A test which says that a vaccine is 95% effective is one in which you start with two equal groups of people. One is injected with the vaccine, the other with a placebo.  They are subjected to the same risk of infection until the placebo group develops 100 cases of Covid-19 while the vaccinated group develops only 5 cases. The assumption is that the other 95 cases which did not occur in the vaccinated group were prevented by the vaccine, therefore it is 95% effective.  Statistically, one would like to have larger numbers, perhaps 1000 cases in the placebo group and 50 in the vaccinated group, so that one can put small error bars on the 95% effectiveness number.
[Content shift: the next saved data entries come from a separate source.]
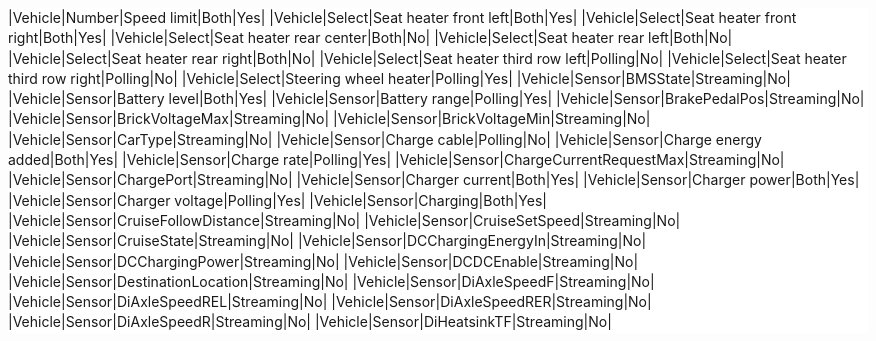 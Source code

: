 |Vehicle|Number|Speed limit|Both|Yes|
|Vehicle|Select|Seat heater front left|Both|Yes|
|Vehicle|Select|Seat heater front right|Both|Yes|
|Vehicle|Select|Seat heater rear center|Both|No|
|Vehicle|Select|Seat heater rear left|Both|No|
|Vehicle|Select|Seat heater rear right|Both|No|
|Vehicle|Select|Seat heater third row left|Polling|No|
|Vehicle|Select|Seat heater third row right|Polling|No|
|Vehicle|Select|Steering wheel heater|Polling|Yes|
|Vehicle|Sensor|BMSState|Streaming|No|
|Vehicle|Sensor|Battery level|Both|Yes|
|Vehicle|Sensor|Battery range|Polling|Yes|
|Vehicle|Sensor|BrakePedalPos|Streaming|No|
|Vehicle|Sensor|BrickVoltageMax|Streaming|No|
|Vehicle|Sensor|BrickVoltageMin|Streaming|No|
|Vehicle|Sensor|CarType|Streaming|No|
|Vehicle|Sensor|Charge cable|Polling|No|
|Vehicle|Sensor|Charge energy added|Both|Yes|
|Vehicle|Sensor|Charge rate|Polling|Yes|
|Vehicle|Sensor|ChargeCurrentRequestMax|Streaming|No|
|Vehicle|Sensor|ChargePort|Streaming|No|
|Vehicle|Sensor|Charger current|Both|Yes|
|Vehicle|Sensor|Charger power|Both|Yes|
|Vehicle|Sensor|Charger voltage|Polling|Yes|
|Vehicle|Sensor|Charging|Both|Yes|
|Vehicle|Sensor|CruiseFollowDistance|Streaming|No|
|Vehicle|Sensor|CruiseSetSpeed|Streaming|No|
|Vehicle|Sensor|CruiseState|Streaming|No|
|Vehicle|Sensor|DCChargingEnergyIn|Streaming|No|
|Vehicle|Sensor|DCChargingPower|Streaming|No|
|Vehicle|Sensor|DCDCEnable|Streaming|No|
|Vehicle|Sensor|DestinationLocation|Streaming|No|
|Vehicle|Sensor|DiAxleSpeedF|Streaming|No|
|Vehicle|Sensor|DiAxleSpeedREL|Streaming|No|
|Vehicle|Sensor|DiAxleSpeedRER|Streaming|No|
|Vehicle|Sensor|DiAxleSpeedR|Streaming|No|
|Vehicle|Sensor|DiHeatsinkTF|Streaming|No|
Other Covid-19 vaccines now in common use are:

            Johnson & Johnson – US – Viral vector vaccine

            AstraZeneca – UK – Viral vector vaccine

Sputnik V – Russia – Viral vector vaccine

CoronaVac – China – Dead virus vaccine

As someone with significant scientific experience, thought admittedly not in virology, I would make the following observations comparing mRNA vaccines (like Pfizer and Moderna) to these other vaccines.  The other vaccines involve injecting other complete foreign organisms into the patient’s body.  To the extent that these organisms are not as dead, or as attenuated, or as innocuous as intended, they represent a risk in themselves.  Reliable procedures and quality controls should guarantee their safety, but in this regard the mRNA vaccines are more inherently safe.  In the vector-based vaccines, the presence of the vector, with its substantial range of additional alien proteins, there is the possibility of distracting and defusing the patient’s immune response. In the mRNA vaccine, the only alien protein presented to the immune system is that of the target pathogen. However, the dead and attenuated virus vaccines do have some advantages.  In the case of both the mRNA and viral vector vaccines, the immune response is directed at one particular protein from the pathogen rather than at the pathogen in general with all of its other alien proteins.  If the pathogen happens to undergo a variation in the single target protein, the effectiveness of the vaccine may then fail for that variant and one could be back to zero.   While for a dead or attenuated pathogen vaccine, the immune system would be familiar with, and prepared to deal with, other proteins within the pathogen, thereby retaining much of its efficacy despite a variation in any single protein.